Charlie’s brow furrowed, and his shoulders heaved slightly as tears formed in his eyes.
She had done it again, made a man think he was in love with her, even with all the disclaimers they both had made, even with some freely-revealed bad manners of her past, even though there was no chance she would break David––her husband, after all––from her life. Boys just don’t get it sometimes.
“Easy times, baby,” Lena repeated, and Charlie collected himself, put his arms around her and squeezed her to him. He kissed her neck, that gesture of passion that doesn’t imply a single thing about trust––not the way a kiss on the cheek or a peck on the mouth does between confident lovers. Charlie’s gentle, wet touch of lips to her ear made Lena smile to herself.
“Easy times,” he whispered.
~
Now standing in front of the mirror at home and acknowledging her glow, Lena had completed her second bath within one hour. She heard the rumble of stereo bass pounding through the doors of David’s BMW as the garage door made its rattling sound and closed. She wrapped her hair in a towel and slipped into her bright, turquoise silk robe, the one that David had shipped to her from a business trip to Hong Kong.

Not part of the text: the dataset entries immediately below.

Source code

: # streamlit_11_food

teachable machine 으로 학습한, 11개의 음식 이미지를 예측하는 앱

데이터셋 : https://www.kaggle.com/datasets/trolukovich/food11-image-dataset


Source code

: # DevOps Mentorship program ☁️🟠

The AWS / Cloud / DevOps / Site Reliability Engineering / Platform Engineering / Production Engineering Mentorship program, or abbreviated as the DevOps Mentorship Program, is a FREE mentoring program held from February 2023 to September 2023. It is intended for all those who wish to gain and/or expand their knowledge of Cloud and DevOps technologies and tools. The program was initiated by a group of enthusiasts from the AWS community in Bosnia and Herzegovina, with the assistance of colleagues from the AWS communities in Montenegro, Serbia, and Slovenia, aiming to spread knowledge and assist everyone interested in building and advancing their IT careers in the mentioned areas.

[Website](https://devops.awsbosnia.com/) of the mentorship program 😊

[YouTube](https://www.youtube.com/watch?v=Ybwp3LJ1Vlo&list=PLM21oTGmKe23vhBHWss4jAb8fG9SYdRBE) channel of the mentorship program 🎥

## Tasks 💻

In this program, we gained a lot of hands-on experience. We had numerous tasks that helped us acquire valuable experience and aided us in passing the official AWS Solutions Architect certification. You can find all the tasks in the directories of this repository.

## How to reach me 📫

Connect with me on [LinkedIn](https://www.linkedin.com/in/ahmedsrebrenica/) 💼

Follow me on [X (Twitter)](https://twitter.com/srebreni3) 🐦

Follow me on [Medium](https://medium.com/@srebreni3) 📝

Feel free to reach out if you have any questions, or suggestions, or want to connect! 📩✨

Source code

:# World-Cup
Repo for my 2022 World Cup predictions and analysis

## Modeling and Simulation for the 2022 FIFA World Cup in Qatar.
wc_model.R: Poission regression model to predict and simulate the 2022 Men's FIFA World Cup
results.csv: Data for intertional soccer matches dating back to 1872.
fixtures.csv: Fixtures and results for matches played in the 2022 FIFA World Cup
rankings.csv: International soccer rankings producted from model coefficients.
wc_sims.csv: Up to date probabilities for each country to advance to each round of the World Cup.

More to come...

“Hi, hon, I’m home!” David called up the stairs, imitating Wally and Beaver Cleaver’s dad in the way he thought was funny. It amused Lena only in that David thought he was funny, even though he simply could not pull it off. She walked to the bedroom door and smiled at him as he ascended the stairs to greet her.
“Look how you shine,” said the smiling David, then kissing her cheek and brushing past her as he yanked at his necktie. “I’ve got to go in here and wash this day off me,” he said, disappearing into the bathroom as his wife sighed with satisfaction, removed her robe and lay naked on their bed, anticipating the sound of splashing water.